*Work to complete*
With pictures removed, print the listing exactly.
——————
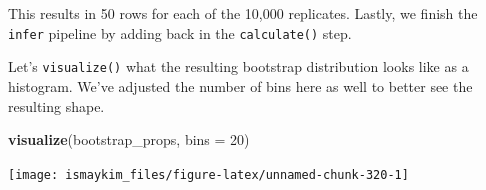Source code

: \documentclass[12pt, krantz2,]{krantz}
\makeatletter
\newenvironment{Shaded}{\begin{snugshade}}{\end{snugshade}}
\newcommand{\DataTypeTok}[1]{\textcolor[rgb]{0.27,0.27,0.27}{#1}}
\newcommand{\DecValTok}[1]{\textcolor[rgb]{0.06,0.06,0.06}{#1}}
\newcommand{\KeywordTok}[1]{\textcolor[rgb]{0.27,0.27,0.27}{\textbf{#1}}}
\newcommand{\NormalTok}[1]{#1}
\newcommand{\OperatorTok}[1]{\textcolor[rgb]{0.43,0.43,0.43}{\textbf{#1}}}
\newcommand{\OtherTok}[1]{\textcolor[rgb]{0.37,0.37,0.37}{#1}}
\newcommand{\StringTok}[1]{\textcolor[rgb]{0.5,0.5,0.5}{#1}}
\newenvironment{kframe}{%
\medskip{}
\setlength{\fboxsep}{.8em}
 \def\at@end@of@kframe{}%
 \ifinner\ifhmode%
  \def\at@end@of@kframe{\end{minipage}}%
  \begin{minipage}{\columnwidth}%
 \fi\fi%
 \def\FrameCommand##1{\hskip\@totalleftmargin \hskip-\fboxsep
 \colorbox{shadecolor}{##1}\hskip-\fboxsep
     \hskip-\linewidth \hskip-\@totalleftmargin \hskip\columnwidth}%
 \MakeFramed {\advance\hsize-\width
   \@totalleftmargin\z@ \linewidth\hsize
   \@setminipage}}%
 {\par\unskip\endMakeFramed%
 \at@end@of@kframe}
\renewenvironment{Shaded}{\begin{kframe}}{\end{kframe}}
\makeatother
\begin{document}
\begin{Shaded}
\end{Shaded}

This results in 50 rows for each of the 10,000 replicates. Lastly, we finish the \texttt{infer} pipeline by adding back in the \texttt{calculate()} step.

\begin{Shaded}
\end{Shaded}

Let's \texttt{visualize()} what the resulting bootstrap distribution looks like as a histogram. We've adjusted the number of bins here as well to better see the resulting shape.

\begin{Shaded}
\begin{Highlighting}[]
\KeywordTok{visualize}\NormalTok{(bootstrap_props, }\DataTypeTok{bins =} \DecValTok{20}\NormalTok{)}
\end{Highlighting}
\end{Shaded}

\begin{center}\texttt{[image: ismaykim\_files/figure-latex/unnamed-chunk-320-1]} \end{center}
\end{document}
——————
*Answer box*
Source code

: \documentclass[12pt, krantz2,]{krantz}
\makeatletter
\newenvironment{Shaded}{\begin{snugshade}}{\end{snugshade}}
\newcommand{\DataTypeTok}[1]{\textcolor[rgb]{0.27,0.27,0.27}{#1}}
\newcommand{\DecValTok}[1]{\textcolor[rgb]{0.06,0.06,0.06}{#1}}
\newcommand{\KeywordTok}[1]{\textcolor[rgb]{0.27,0.27,0.27}{\textbf{#1}}}
\newcommand{\NormalTok}[1]{#1}
\newcommand{\OperatorTok}[1]{\textcolor[rgb]{0.43,0.43,0.43}{\textbf{#1}}}
\newcommand{\OtherTok}[1]{\textcolor[rgb]{0.37,0.37,0.37}{#1}}
\newcommand{\StringTok}[1]{\textcolor[rgb]{0.5,0.5,0.5}{#1}}
\newenvironment{kframe}{%
\medskip{}
\setlength{\fboxsep}{.8em}
 \def\at@end@of@kframe{}%
 \ifinner\ifhmode%
  \def\at@end@of@kframe{\end{minipage}}%
  \begin{minipage}{\columnwidth}%
 \fi\fi%
 \def\FrameCommand##1{\hskip\@totalleftmargin \hskip-\fboxsep
 \colorbox{shadecolor}{##1}\hskip-\fboxsep
     \hskip-\linewidth \hskip-\@totalleftmargin \hskip\columnwidth}%
 \MakeFramed {\advance\hsize-\width
   \@totalleftmargin\z@ \linewidth\hsize
   \@setminipage}}%
 {\par\unskip\endMakeFramed%
 \at@end@of@kframe}
\renewenvironment{Shaded}{\begin{kframe}}{\end{kframe}}
\makeatother
\begin{document}
\begin{Shaded}
\end{Shaded}

This results in 50 rows for each of the 10,000 replicates. Lastly, we finish the \texttt{infer} pipeline by adding back in the \texttt{calculate()} step.

\begin{Shaded}
\end{Shaded}

Let's \texttt{visualize()} what the resulting bootstrap distribution looks like as a histogram. We've adjusted the number of bins here as well to better see the resulting shape.

\begin{Shaded}
\begin{Highlighting}[]
\KeywordTok{visualize}\NormalTok{(bootstrap_props, }\DataTypeTok{bins =} \DecValTok{20}\NormalTok{)}
\end{Highlighting}
\end{Shaded}

\begin{center}\texttt{[image: ismaykim\_files/figure-latex/unnamed-chunk-320-1]} \end{center}
\end{document}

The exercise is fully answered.